§ **Exercise**:
The answer is to be an exact copy of the lines below running from the line with "You can connect to the events" down to the line with "Events endpoint for new client |", both ends included, and nothing more.

§ **Dataset**:

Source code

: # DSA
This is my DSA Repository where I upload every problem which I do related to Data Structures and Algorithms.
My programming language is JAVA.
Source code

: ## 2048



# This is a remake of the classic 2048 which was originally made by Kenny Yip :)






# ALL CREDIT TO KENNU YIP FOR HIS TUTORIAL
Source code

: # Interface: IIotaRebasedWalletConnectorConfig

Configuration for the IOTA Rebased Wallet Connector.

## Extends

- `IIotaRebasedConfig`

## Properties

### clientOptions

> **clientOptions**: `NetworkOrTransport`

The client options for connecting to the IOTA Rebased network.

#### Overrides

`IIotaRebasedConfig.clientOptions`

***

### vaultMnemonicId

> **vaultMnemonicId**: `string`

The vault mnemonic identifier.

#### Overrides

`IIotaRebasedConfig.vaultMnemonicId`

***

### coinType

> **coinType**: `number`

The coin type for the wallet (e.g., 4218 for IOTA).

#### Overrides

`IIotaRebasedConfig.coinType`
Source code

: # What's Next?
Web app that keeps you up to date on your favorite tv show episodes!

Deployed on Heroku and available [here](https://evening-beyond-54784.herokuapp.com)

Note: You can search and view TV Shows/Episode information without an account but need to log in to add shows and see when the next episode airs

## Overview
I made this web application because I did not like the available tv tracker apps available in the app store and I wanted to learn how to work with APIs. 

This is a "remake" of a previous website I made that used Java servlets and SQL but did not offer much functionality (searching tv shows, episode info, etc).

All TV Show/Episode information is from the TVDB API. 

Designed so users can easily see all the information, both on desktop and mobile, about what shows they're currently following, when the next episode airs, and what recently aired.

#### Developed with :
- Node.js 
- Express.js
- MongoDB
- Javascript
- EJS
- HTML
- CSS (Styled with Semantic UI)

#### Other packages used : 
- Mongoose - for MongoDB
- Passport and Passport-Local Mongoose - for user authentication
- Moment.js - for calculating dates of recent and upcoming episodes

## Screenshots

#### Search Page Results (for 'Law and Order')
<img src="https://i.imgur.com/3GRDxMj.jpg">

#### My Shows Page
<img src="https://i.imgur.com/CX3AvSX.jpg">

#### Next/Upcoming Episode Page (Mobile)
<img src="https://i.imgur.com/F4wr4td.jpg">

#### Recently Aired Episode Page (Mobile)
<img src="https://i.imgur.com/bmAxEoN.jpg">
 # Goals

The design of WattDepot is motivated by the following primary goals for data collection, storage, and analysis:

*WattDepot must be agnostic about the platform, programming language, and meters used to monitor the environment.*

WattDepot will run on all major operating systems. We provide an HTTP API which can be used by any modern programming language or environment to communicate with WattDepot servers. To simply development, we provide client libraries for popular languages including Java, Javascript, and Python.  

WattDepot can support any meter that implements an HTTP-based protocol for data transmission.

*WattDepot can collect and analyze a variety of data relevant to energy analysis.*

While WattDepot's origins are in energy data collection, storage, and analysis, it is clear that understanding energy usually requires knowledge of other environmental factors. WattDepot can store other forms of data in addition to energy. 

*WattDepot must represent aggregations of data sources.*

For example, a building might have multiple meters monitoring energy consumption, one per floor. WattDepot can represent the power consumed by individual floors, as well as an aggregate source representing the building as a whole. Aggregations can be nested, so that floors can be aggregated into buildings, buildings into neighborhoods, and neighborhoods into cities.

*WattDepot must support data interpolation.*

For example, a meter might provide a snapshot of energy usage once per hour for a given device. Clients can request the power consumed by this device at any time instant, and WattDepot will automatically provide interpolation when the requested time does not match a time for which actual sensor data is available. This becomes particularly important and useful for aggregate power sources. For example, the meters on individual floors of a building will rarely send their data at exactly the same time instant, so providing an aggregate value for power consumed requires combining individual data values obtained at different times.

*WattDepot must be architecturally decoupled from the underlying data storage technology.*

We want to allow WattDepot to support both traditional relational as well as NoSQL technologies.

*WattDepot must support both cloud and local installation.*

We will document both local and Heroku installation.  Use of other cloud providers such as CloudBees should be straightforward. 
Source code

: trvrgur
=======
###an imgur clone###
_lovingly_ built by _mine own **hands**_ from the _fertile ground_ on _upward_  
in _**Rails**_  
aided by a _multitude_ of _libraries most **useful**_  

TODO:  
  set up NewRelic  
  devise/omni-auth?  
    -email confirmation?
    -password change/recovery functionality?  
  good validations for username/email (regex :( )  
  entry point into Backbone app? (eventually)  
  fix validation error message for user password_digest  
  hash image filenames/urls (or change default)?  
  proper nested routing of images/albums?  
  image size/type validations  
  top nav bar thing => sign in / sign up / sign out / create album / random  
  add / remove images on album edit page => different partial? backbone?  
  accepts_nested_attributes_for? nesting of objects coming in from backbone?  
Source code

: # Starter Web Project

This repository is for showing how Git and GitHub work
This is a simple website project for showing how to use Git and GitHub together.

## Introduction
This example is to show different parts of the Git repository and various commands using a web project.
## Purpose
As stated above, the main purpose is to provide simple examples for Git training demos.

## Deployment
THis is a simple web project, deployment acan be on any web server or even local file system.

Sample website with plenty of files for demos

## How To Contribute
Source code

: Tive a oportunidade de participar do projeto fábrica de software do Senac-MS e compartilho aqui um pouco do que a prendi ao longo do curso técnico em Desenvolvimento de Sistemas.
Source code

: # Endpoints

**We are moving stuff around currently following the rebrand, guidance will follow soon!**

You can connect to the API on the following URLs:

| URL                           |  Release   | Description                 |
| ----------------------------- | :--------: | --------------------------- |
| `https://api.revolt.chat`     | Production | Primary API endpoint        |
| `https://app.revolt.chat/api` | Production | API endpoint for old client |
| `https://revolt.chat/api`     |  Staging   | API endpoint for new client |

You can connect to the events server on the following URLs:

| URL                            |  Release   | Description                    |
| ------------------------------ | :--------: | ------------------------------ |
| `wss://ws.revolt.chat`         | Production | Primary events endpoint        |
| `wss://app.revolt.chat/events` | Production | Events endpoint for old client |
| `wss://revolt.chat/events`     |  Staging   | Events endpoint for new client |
...
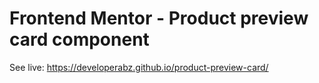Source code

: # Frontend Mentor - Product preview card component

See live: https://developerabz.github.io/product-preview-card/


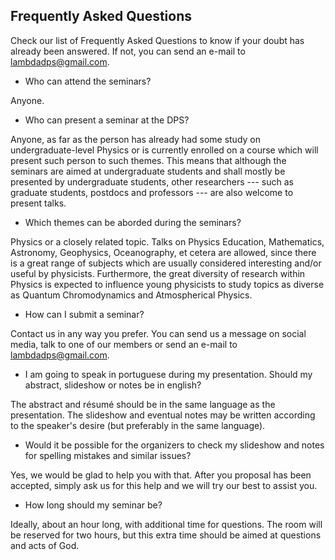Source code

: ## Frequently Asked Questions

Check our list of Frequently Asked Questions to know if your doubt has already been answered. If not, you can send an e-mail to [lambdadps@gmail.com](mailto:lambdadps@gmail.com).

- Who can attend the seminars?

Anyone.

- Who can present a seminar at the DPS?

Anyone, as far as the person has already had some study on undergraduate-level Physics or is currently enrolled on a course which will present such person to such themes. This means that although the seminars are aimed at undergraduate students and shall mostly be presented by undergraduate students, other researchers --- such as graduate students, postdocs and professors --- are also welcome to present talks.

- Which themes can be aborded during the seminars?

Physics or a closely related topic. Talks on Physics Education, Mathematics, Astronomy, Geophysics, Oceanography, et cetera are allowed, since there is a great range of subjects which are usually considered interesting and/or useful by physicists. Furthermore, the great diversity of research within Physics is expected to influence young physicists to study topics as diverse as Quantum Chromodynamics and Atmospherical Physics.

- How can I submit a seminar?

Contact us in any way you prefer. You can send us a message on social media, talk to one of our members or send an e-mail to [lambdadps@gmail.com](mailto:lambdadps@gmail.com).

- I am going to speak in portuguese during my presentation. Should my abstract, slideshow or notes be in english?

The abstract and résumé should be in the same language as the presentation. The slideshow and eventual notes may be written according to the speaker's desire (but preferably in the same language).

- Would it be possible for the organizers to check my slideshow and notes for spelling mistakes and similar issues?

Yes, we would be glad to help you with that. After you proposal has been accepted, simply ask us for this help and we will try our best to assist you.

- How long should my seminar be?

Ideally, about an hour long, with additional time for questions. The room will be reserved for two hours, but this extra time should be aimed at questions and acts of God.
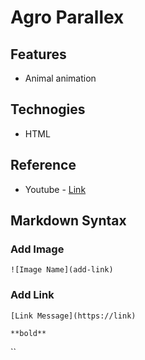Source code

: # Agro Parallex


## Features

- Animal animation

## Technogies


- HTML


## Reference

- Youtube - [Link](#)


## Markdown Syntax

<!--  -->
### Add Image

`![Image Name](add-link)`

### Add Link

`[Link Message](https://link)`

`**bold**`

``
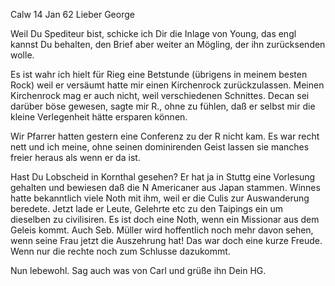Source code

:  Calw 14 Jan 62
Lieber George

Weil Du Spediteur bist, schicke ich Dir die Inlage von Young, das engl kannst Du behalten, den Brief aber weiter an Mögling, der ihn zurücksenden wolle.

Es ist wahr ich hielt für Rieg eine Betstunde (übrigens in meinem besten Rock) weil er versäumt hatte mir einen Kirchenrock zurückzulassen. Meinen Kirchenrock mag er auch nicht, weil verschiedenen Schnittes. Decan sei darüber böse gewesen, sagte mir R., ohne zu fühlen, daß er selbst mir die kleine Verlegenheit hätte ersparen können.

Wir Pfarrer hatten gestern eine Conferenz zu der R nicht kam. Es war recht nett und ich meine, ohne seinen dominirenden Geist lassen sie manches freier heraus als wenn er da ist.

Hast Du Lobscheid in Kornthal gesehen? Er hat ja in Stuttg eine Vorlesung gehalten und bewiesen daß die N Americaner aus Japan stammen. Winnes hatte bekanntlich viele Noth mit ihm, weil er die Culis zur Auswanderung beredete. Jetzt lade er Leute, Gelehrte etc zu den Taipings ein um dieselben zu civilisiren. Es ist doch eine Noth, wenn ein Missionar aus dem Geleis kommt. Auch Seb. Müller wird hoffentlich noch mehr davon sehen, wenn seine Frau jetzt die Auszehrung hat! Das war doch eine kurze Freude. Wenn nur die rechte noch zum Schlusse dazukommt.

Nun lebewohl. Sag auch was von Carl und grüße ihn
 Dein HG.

§ **Written solution**:
You can connect to the events server on the following URLs:

| URL                            |  Release   | Description                    |
| ------------------------------ | :--------: | ------------------------------ |
| `wss://ws.revolt.chat`         | Production | Primary events endpoint        |
| `wss://app.revolt.chat/events` | Production | Events endpoint for old client |
| `wss://revolt.chat/events`     |  Staging   | Events endpoint for new client |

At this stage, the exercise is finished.